*TASK DETAILS*: Of the records that follow, copy only the lines from the line containing "- For using" to the line containing "- If the database", both included, exactly as written.

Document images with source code
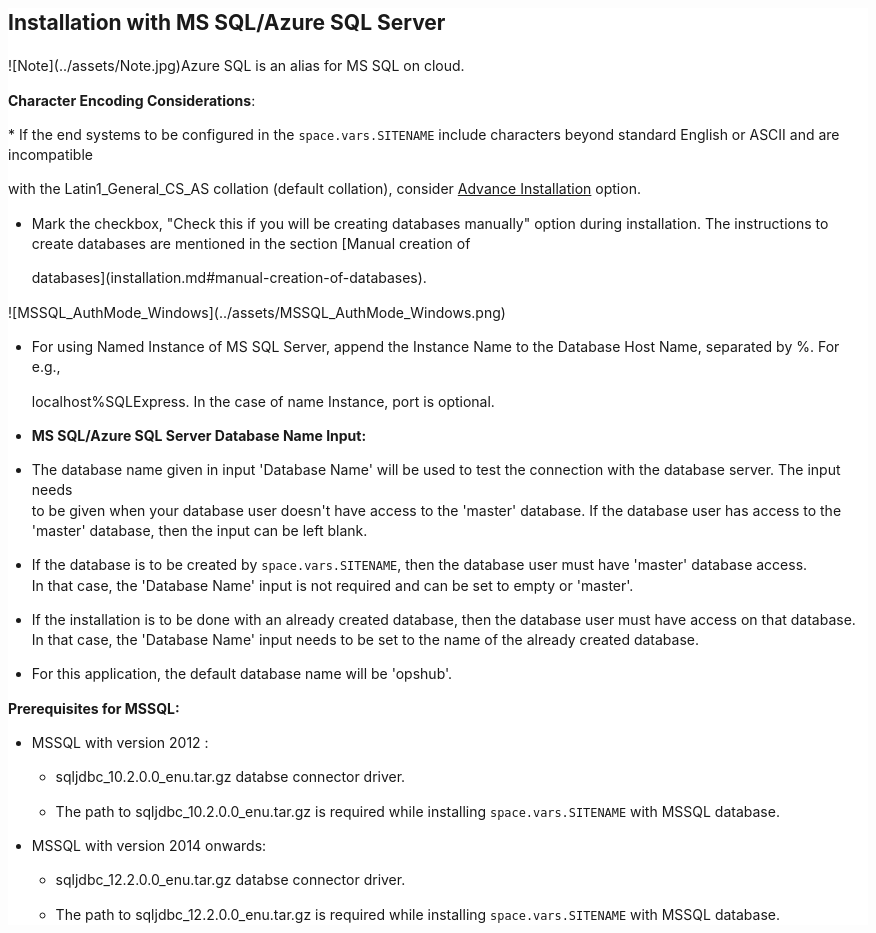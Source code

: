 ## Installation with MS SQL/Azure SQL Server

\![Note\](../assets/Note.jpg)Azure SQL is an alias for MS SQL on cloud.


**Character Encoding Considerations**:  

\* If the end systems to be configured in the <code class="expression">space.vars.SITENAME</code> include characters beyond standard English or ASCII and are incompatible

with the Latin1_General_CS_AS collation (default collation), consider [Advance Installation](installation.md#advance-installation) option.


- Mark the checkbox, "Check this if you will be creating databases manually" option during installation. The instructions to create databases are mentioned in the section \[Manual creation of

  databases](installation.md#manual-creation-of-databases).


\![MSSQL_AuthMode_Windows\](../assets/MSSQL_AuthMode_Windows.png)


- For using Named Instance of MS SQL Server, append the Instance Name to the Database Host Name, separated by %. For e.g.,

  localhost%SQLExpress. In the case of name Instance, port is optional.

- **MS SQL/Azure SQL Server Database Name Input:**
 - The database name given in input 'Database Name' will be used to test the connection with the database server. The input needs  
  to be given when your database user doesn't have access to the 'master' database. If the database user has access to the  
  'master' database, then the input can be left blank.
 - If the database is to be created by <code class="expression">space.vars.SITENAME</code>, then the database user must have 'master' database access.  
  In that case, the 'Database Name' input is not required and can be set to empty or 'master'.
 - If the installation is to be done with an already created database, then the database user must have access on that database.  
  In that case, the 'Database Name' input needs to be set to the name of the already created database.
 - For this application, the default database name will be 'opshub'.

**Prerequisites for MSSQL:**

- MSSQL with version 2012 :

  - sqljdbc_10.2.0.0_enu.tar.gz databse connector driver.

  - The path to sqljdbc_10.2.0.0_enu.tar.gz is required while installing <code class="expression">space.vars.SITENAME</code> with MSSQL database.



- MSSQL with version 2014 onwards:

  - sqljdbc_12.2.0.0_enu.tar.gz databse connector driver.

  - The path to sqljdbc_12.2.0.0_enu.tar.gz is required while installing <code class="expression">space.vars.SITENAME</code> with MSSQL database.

*RESULT FOR THIS EXERCISE*:
- For using Named Instance of MS SQL Server, append the Instance Name to the Database Host Name, separated by %. For e.g.,

  localhost%SQLExpress. In the case of name Instance, port is optional.

- **MS SQL/Azure SQL Server Database Name Input:**
 - The database name given in input 'Database Name' will be used to test the connection with the database server. The input needs  
  to be given when your database user doesn't have access to the 'master' database. If the database user has access to the  
  'master' database, then the input can be left blank.
 - If the database is to be created by <code class="expression">space.vars.SITENAME</code>, then the database user must have 'master' database access.  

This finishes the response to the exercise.